Hoy, el ají de gallina es un clásico de los domingos en familia, de las picanterías limeñas y de los menús ejecutivos de cualquier restaurante peruano que se respete.
Ingredientes del ají de gallina (para 4 personas)
- 500 g de pechuga de pollo o gallina
- 3 panes franceses remojados en 1 taza de leche evaporada
- 2 cucharadas de pasta de ají amarillo
- 1 cebolla roja mediana, picada finamente
- 2 dientes de ajo picados
- 3 cucharadas de aceite vegetal
- 50 g de queso parmesano rallado
- 2 cucharadas de nueces o pecanas molidas (opcional)
- Sal y pimienta al gusto
- 4 papas amarillas sancochadas
- 2 huevos duros
- Aceitunas negras para decorar
- Arroz blanco graneado (para acompañar)
Preparación paso a paso
- Sancocha la pechuga de pollo en agua con sal por unos 25 minutos. Una vez cocida, deja enfriar y deshilacha en hebras medianas. Reserva un poco del caldo.
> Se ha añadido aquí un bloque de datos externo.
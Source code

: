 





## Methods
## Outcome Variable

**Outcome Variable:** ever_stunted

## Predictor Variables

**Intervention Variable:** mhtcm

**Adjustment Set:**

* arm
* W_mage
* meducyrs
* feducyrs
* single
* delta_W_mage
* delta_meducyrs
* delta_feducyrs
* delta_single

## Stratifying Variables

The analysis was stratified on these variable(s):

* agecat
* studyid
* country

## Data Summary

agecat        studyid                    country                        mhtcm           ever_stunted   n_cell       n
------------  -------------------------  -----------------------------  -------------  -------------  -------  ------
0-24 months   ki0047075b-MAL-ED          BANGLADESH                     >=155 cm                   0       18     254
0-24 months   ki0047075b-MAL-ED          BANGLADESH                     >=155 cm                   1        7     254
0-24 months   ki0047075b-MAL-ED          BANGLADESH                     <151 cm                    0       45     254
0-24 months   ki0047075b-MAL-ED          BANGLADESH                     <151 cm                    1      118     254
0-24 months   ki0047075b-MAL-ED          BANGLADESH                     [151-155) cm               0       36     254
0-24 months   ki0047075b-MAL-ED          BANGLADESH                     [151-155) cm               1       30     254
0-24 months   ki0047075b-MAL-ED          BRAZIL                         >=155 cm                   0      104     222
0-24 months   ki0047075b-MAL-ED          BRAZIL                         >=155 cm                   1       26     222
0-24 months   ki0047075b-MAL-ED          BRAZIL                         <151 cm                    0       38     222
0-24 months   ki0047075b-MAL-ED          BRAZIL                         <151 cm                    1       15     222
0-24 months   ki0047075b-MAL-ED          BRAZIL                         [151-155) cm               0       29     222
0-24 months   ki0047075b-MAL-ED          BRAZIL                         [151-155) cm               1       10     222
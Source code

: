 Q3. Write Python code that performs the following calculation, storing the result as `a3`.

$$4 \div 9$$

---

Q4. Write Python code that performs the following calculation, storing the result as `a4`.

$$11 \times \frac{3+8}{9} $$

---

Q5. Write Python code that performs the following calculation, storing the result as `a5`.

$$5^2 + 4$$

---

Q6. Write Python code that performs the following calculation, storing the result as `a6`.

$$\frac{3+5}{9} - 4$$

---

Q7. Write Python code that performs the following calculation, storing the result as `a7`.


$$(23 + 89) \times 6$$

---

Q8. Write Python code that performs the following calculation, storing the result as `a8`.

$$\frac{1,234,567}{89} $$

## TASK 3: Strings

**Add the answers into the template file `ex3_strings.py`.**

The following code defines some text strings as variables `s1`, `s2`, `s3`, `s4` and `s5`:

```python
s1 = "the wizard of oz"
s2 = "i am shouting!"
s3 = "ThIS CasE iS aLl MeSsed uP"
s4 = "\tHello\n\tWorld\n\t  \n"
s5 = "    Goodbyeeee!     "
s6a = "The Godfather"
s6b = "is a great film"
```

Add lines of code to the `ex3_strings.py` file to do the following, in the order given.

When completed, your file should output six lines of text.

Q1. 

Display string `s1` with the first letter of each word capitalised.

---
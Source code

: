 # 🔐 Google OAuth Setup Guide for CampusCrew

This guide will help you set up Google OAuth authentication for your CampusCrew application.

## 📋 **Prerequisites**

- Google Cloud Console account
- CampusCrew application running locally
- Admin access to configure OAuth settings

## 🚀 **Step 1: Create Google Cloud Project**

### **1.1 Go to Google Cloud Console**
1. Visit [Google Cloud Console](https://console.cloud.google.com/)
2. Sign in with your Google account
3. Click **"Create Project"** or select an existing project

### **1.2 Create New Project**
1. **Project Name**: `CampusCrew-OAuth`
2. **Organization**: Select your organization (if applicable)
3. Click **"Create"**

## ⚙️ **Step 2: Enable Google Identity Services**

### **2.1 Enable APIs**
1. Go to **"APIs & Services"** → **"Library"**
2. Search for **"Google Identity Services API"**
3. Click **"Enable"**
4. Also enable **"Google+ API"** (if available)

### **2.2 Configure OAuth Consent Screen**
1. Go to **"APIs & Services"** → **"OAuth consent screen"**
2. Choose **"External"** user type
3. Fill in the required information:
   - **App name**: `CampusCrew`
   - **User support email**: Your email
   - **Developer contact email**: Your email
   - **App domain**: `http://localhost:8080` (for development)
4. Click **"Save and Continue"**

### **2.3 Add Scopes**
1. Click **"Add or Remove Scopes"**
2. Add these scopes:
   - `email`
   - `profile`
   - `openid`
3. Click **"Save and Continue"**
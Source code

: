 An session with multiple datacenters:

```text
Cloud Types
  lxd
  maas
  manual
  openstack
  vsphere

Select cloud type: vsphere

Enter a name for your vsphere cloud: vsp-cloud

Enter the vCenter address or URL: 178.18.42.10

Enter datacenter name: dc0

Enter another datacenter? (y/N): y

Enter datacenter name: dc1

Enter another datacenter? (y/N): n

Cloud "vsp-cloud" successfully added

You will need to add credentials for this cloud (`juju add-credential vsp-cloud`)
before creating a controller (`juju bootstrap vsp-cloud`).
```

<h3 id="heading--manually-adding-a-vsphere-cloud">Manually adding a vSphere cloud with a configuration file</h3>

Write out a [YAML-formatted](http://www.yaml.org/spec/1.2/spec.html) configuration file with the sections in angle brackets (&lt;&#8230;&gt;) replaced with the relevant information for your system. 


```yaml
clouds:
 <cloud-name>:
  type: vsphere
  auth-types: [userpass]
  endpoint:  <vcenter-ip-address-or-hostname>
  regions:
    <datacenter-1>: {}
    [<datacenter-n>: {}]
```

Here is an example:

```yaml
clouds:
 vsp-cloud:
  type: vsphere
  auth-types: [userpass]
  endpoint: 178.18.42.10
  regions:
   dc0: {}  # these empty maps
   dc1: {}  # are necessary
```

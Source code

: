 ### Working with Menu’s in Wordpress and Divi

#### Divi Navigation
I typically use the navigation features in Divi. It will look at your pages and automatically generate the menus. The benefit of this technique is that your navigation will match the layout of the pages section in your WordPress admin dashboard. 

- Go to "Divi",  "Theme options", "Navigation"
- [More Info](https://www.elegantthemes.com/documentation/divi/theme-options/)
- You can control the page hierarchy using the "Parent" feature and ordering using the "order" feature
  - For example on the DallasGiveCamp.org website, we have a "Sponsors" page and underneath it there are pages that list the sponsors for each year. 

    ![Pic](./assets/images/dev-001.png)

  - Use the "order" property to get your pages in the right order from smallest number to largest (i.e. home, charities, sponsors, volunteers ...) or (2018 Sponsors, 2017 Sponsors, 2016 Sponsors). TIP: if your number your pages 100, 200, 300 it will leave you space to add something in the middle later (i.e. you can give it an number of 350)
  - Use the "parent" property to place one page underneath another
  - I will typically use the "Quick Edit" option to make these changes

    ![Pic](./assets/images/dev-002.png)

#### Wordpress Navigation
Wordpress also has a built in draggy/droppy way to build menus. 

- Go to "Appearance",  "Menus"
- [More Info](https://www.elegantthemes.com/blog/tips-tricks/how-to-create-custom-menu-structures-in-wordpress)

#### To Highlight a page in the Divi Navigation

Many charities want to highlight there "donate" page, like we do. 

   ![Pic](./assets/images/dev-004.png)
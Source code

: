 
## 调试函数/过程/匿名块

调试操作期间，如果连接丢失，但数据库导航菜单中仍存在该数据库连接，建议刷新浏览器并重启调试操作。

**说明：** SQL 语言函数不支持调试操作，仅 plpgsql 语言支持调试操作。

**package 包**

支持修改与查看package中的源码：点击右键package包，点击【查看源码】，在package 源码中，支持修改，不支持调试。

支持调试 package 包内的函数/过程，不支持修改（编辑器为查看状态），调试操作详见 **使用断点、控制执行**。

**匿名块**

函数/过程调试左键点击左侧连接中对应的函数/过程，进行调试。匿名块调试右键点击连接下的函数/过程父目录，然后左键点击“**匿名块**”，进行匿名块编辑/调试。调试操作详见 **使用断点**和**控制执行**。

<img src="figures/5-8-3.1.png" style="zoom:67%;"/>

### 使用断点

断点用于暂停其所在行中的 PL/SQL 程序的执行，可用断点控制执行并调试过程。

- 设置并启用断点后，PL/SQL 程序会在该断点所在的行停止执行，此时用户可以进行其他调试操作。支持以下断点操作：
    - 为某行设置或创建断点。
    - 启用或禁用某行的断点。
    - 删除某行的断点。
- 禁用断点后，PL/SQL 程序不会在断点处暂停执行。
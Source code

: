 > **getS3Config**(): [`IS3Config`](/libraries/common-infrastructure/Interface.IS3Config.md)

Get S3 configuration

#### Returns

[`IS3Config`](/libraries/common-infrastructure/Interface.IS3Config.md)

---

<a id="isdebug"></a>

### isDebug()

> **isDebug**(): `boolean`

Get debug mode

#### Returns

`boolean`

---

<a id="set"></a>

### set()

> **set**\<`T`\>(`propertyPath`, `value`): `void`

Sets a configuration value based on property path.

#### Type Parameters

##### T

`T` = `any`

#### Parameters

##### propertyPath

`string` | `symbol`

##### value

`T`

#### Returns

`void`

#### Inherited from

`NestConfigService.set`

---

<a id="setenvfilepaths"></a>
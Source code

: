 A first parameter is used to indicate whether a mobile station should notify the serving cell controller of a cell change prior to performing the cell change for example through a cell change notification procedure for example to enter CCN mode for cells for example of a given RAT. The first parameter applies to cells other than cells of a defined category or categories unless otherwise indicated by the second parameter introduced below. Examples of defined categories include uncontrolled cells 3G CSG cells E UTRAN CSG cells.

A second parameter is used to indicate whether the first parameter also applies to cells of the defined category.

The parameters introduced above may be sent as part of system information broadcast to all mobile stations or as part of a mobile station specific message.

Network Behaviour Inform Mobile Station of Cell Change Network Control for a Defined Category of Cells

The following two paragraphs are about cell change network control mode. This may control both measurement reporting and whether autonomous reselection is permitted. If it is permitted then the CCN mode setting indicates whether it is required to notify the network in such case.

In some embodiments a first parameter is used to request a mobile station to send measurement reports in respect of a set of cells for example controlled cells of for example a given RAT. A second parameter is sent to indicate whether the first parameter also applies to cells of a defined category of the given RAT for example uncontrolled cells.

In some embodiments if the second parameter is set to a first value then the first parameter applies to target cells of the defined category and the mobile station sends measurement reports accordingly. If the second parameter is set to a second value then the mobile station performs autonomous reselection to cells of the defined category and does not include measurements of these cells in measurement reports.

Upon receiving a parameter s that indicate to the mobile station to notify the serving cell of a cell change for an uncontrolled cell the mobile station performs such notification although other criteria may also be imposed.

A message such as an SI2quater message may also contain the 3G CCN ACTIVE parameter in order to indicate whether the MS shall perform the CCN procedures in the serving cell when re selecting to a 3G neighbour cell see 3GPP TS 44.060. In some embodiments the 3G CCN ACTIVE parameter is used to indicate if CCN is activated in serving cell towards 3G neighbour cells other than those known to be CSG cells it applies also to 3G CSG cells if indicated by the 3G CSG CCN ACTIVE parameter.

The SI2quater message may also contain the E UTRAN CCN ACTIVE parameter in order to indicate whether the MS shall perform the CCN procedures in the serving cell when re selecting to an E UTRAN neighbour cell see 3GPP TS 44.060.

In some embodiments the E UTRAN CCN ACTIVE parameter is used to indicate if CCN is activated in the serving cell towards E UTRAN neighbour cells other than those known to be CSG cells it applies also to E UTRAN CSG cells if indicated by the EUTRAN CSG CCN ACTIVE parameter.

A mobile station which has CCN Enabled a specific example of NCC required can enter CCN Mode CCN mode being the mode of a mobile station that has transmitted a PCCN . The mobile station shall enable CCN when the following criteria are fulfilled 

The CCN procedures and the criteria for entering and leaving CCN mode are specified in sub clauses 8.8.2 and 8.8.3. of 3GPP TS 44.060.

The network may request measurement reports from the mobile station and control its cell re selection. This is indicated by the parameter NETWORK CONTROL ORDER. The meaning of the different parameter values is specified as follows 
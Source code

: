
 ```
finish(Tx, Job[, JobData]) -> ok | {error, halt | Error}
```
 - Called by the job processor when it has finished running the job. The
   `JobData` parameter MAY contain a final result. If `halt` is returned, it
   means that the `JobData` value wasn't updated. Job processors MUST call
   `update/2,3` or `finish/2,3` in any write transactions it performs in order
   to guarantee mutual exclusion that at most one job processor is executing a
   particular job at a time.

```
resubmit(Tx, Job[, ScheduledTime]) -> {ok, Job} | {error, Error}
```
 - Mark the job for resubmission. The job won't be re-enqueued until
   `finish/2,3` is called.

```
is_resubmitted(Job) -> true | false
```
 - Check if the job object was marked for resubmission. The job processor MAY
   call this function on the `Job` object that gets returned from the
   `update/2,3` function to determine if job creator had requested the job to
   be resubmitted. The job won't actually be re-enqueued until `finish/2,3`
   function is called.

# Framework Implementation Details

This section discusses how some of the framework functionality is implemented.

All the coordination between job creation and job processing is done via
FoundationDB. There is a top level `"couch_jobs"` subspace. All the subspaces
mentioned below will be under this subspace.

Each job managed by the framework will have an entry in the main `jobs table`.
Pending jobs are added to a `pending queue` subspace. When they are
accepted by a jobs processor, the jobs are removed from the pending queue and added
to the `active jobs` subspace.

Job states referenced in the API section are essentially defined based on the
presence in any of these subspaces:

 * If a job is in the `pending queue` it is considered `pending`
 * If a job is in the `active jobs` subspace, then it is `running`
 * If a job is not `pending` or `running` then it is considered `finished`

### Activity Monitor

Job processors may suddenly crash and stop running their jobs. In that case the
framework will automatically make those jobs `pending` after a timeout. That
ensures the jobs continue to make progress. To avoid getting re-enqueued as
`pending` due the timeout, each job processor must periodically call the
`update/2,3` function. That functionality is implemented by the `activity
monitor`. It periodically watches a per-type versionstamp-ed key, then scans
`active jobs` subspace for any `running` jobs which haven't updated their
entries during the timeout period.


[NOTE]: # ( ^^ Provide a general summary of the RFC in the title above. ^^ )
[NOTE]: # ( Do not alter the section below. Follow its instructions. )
- Remoja el pan en la leche evaporada por 10 minutos y luego licúalo hasta obtener una crema espesa y homogénea.
- En una olla, sofríe la cebolla con ajo y ají amarillo hasta que se doren y el ají “se corte” (cuando el aceite se separa). Este paso es clave para liberar los sabores.
- Agrega el pan licuado y remueve bien a fuego medio. Incorpora el pollo deshilachado y mezcla con cuidado.
- Añade un poco del caldo reservado si está muy espeso. Luego agrega el queso parmesano, las nueces molidas (opcional) y ajusta la sal y pimienta.
- Cocina por unos 10 minutos más a fuego bajo, removiendo constantemente hasta obtener una textura cremosa pero no líquida.
¿Cómo se sirve el ají de gallina?
El ají de gallina se sirve caliente y abundante, sobre papas sancochadas partidas por la mitad. Se acompaña con arroz blanco graneado (¡imprescindible!), medio huevo duro y aceitunas negras. Algunas versiones modernas también lo sirven en tartaletas como entrada gourmet, pero la forma tradicional es la más sabrosa.
¿Con qué se puede acompañar?
- Bebidas: Una chicha morada, una cerveza Cusqueña dorada o una limonada casera complementan perfectamente su sabor.
- Entrada previa: Papa a la huancaína o una causa limeña.
- Postre recomendado: Mazamorra morada o arroz con leche, para cerrar el menú con dulzura criolla.
Consejos del chef para que te salga espectacular
- Usa ají amarillo fresco y licúalo tú mismo, si puedes. El sabor es más auténtico que el de la pasta envasada.
- El pan francés es ideal porque da textura sin opacar el sabor. Evita pan dulce o con mucha corteza.
- No lo dejes muy seco ni demasiado líquido. La clave está en que “abrace” al arroz con suavidad.
Cierre: Más que una receta, una tradición peruana
El ají de gallina no solo es un plato delicioso, es parte de la identidad cultural del Perú. Prepararlo es rendir homenaje a nuestras raíces y compartir un pedazo de historia en cada bocado. Ya sea que lo cocines por primera vez o lo perfecciones cada domingo, este plato siempre será un abrazo cálido servido en plato hondo.